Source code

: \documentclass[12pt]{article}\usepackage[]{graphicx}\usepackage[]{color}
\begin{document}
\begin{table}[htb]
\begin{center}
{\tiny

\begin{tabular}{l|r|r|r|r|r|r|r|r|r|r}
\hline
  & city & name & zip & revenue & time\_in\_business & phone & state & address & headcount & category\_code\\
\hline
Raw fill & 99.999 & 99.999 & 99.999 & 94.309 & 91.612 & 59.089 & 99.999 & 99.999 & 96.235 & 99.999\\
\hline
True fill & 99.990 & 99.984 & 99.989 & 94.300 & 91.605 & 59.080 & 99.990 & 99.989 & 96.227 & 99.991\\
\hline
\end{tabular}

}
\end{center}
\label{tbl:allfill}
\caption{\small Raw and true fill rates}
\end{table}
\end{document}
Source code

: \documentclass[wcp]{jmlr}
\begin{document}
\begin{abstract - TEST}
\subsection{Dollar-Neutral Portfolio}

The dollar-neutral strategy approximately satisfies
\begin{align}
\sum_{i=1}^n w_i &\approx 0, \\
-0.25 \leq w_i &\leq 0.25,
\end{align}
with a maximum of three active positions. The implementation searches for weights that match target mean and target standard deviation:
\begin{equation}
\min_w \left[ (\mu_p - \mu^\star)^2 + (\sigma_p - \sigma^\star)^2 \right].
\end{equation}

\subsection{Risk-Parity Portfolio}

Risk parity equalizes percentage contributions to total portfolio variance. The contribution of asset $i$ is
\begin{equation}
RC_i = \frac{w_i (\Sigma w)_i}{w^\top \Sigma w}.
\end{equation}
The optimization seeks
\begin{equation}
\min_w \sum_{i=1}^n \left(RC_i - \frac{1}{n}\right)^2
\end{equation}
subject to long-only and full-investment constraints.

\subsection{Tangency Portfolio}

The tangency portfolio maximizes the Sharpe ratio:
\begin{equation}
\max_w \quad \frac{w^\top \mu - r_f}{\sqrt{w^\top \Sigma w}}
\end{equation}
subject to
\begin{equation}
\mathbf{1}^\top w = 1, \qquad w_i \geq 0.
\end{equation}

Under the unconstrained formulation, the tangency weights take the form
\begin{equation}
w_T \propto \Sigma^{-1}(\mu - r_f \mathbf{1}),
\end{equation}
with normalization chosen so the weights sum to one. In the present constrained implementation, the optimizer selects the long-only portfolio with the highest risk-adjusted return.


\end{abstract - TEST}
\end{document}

Task to carry out>
The full listing is to be printed again exactly as it stands.

Exercise result>
Source code

: \documentclass[12pt]{article}\usepackage[]{graphicx}\usepackage[]{color}
\begin{document}
\begin{table}[htb]
\begin{center}
{\tiny

\begin{tabular}{l|r|r|r|r|r|r|r|r|r|r}
\hline
  & city & name & zip & revenue & time\_in\_business & phone & state & address & headcount & category\_code\\
\hline
Raw fill & 99.999 & 99.999 & 99.999 & 94.309 & 91.612 & 59.089 & 99.999 & 99.999 & 96.235 & 99.999\\
\hline
True fill & 99.990 & 99.984 & 99.989 & 94.300 & 91.605 & 59.080 & 99.990 & 99.989 & 96.227 & 99.991\\
\hline
\end{tabular}

}
\end{center}
\label{tbl:allfill}
\caption{\small Raw and true fill rates}
\end{table}
\end{document}
Source code

: \documentclass[wcp]{jmlr}
\begin{document}
\begin{abstract - TEST}
\subsection{Dollar-Neutral Portfolio}

The dollar-neutral strategy approximately satisfies
\begin{align}
\sum_{i=1}^n w_i &\approx 0, \\
-0.25 \leq w_i &\leq 0.25,
\end{align}
with a maximum of three active positions. The implementation searches for weights that match target mean and target standard deviation:
\begin{equation}
\min_w \left[ (\mu_p - \mu^\star)^2 + (\sigma_p - \sigma^\star)^2 \right].
\end{equation}

\subsection{Risk-Parity Portfolio}

Risk parity equalizes percentage contributions to total portfolio variance. The contribution of asset $i$ is
\begin{equation}
RC_i = \frac{w_i (\Sigma w)_i}{w^\top \Sigma w}.
\end{equation}
The optimization seeks
\begin{equation}
\min_w \sum_{i=1}^n \left(RC_i - \frac{1}{n}\right)^2
\end{equation}
subject to long-only and full-investment constraints.

\subsection{Tangency Portfolio}

The tangency portfolio maximizes the Sharpe ratio:
\begin{equation}
\max_w \quad \frac{w^\top \mu - r_f}{\sqrt{w^\top \Sigma w}}
\end{equation}
subject to
\begin{equation}
\mathbf{1}^\top w = 1, \qquad w_i \geq 0.
\end{equation}

Under the unconstrained formulation, the tangency weights take the form
\begin{equation}
w_T \propto \Sigma^{-1}(\mu - r_f \mathbf{1}),
\end{equation}
with normalization chosen so the weights sum to one. In the present constrained implementation, the optimizer selects the long-only portfolio with the highest risk-adjusted return.


\end{abstract - TEST}
\end{document}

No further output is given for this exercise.